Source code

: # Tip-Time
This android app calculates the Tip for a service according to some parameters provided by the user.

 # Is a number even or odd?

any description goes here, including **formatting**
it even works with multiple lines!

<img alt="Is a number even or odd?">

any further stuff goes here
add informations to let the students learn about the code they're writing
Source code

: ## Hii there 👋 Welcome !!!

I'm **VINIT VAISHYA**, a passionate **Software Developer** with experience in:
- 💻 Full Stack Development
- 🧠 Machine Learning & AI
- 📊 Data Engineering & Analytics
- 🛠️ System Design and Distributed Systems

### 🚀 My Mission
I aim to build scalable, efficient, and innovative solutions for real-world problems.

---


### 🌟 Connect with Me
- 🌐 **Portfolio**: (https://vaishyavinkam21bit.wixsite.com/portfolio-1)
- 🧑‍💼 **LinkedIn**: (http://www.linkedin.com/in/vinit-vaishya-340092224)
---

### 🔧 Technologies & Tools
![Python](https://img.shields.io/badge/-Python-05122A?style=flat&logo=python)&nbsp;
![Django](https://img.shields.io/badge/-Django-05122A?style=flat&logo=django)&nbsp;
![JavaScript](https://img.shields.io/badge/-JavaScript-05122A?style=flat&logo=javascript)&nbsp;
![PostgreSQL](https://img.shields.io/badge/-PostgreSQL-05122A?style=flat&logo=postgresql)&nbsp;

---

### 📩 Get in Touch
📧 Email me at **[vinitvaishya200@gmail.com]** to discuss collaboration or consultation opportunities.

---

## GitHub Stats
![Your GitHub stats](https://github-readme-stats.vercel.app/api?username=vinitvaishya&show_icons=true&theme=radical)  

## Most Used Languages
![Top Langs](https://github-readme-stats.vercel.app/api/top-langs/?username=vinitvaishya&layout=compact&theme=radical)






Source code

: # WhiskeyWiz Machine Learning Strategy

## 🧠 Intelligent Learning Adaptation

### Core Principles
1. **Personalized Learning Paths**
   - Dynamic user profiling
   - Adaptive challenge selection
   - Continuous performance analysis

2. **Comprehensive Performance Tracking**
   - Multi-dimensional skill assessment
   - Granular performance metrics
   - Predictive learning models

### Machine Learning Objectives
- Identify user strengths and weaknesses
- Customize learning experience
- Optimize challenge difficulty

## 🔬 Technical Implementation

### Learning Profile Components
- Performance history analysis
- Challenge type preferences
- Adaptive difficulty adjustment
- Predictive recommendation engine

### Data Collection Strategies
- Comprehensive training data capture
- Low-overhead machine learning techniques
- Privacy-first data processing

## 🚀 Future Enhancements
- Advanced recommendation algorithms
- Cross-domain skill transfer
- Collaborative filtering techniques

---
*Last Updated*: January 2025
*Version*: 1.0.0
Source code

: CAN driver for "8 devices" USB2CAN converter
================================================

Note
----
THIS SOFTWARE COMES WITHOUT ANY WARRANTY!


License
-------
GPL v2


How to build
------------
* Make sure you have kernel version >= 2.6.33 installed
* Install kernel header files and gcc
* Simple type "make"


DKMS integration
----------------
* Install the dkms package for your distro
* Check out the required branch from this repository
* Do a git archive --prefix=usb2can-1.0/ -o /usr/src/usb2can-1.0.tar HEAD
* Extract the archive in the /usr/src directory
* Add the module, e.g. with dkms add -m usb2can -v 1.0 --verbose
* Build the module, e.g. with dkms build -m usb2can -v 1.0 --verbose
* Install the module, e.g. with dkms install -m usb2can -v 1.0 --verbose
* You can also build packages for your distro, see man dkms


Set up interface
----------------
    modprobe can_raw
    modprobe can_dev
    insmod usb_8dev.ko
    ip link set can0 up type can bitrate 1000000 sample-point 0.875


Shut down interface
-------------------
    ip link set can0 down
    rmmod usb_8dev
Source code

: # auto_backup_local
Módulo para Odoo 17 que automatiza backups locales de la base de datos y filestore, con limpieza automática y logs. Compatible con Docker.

§ Your goal
Could you write out all the entries exactly as given?

§ Result of the task
Source code

: # Tip-Time
This android app calculates the Tip for a service according to some parameters provided by the user.

 # Is a number even or odd?

any description goes here, including **formatting**
it even works with multiple lines!

<img alt="Is a number even or odd?">

any further stuff goes here
add informations to let the students learn about the code they're writing
Source code

: ## Hii there 👋 Welcome !!!

I'm **VINIT VAISHYA**, a passionate **Software Developer** with experience in:
- 💻 Full Stack Development
- 🧠 Machine Learning & AI
- 📊 Data Engineering & Analytics
- 🛠️ System Design and Distributed Systems

### 🚀 My Mission
I aim to build scalable, efficient, and innovative solutions for real-world problems.

---


### 🌟 Connect with Me
- 🌐 **Portfolio**: (https://vaishyavinkam21bit.wixsite.com/portfolio-1)
- 🧑‍💼 **LinkedIn**: (http://www.linkedin.com/in/vinit-vaishya-340092224)
---

### 🔧 Technologies & Tools
![Python](https://img.shields.io/badge/-Python-05122A?style=flat&logo=python)&nbsp;
![Django](https://img.shields.io/badge/-Django-05122A?style=flat&logo=django)&nbsp;
![JavaScript](https://img.shields.io/badge/-JavaScript-05122A?style=flat&logo=javascript)&nbsp;
![PostgreSQL](https://img.shields.io/badge/-PostgreSQL-05122A?style=flat&logo=postgresql)&nbsp;

---

### 📩 Get in Touch
📧 Email me at **[vinitvaishya200@gmail.com]** to discuss collaboration or consultation opportunities.

---

## GitHub Stats
![Your GitHub stats](https://github-readme-stats.vercel.app/api?username=vinitvaishya&show_icons=true&theme=radical)  

## Most Used Languages
![Top Langs](https://github-readme-stats.vercel.app/api/top-langs/?username=vinitvaishya&layout=compact&theme=radical)






Source code

: # WhiskeyWiz Machine Learning Strategy

## 🧠 Intelligent Learning Adaptation

### Core Principles
1. **Personalized Learning Paths**
   - Dynamic user profiling
   - Adaptive challenge selection
   - Continuous performance analysis

2. **Comprehensive Performance Tracking**
   - Multi-dimensional skill assessment
   - Granular performance metrics
   - Predictive learning models

### Machine Learning Objectives
- Identify user strengths and weaknesses
- Customize learning experience
- Optimize challenge difficulty

## 🔬 Technical Implementation

### Learning Profile Components
- Performance history analysis
- Challenge type preferences
- Adaptive difficulty adjustment
- Predictive recommendation engine

### Data Collection Strategies
- Comprehensive training data capture
- Low-overhead machine learning techniques
- Privacy-first data processing

## 🚀 Future Enhancements
- Advanced recommendation algorithms
- Cross-domain skill transfer
- Collaborative filtering techniques

---
*Last Updated*: January 2025
*Version*: 1.0.0
Source code

: CAN driver for "8 devices" USB2CAN converter
================================================

Note
----
THIS SOFTWARE COMES WITHOUT ANY WARRANTY!


License
-------
GPL v2


How to build
------------
* Make sure you have kernel version >= 2.6.33 installed
* Install kernel header files and gcc
* Simple type "make"


DKMS integration
----------------
* Install the dkms package for your distro
* Check out the required branch from this repository
* Do a git archive --prefix=usb2can-1.0/ -o /usr/src/usb2can-1.0.tar HEAD
* Extract the archive in the /usr/src directory
* Add the module, e.g. with dkms add -m usb2can -v 1.0 --verbose
* Build the module, e.g. with dkms build -m usb2can -v 1.0 --verbose
* Install the module, e.g. with dkms install -m usb2can -v 1.0 --verbose
* You can also build packages for your distro, see man dkms


Set up interface
----------------
    modprobe can_raw
    modprobe can_dev
    insmod usb_8dev.ko
    ip link set can0 up type can bitrate 1000000 sample-point 0.875


Shut down interface
-------------------
    ip link set can0 down
    rmmod usb_8dev
Source code

: # auto_backup_local
Módulo para Odoo 17 que automatiza backups locales de la base de datos y filestore, con limpieza automática y logs. Compatible con Docker.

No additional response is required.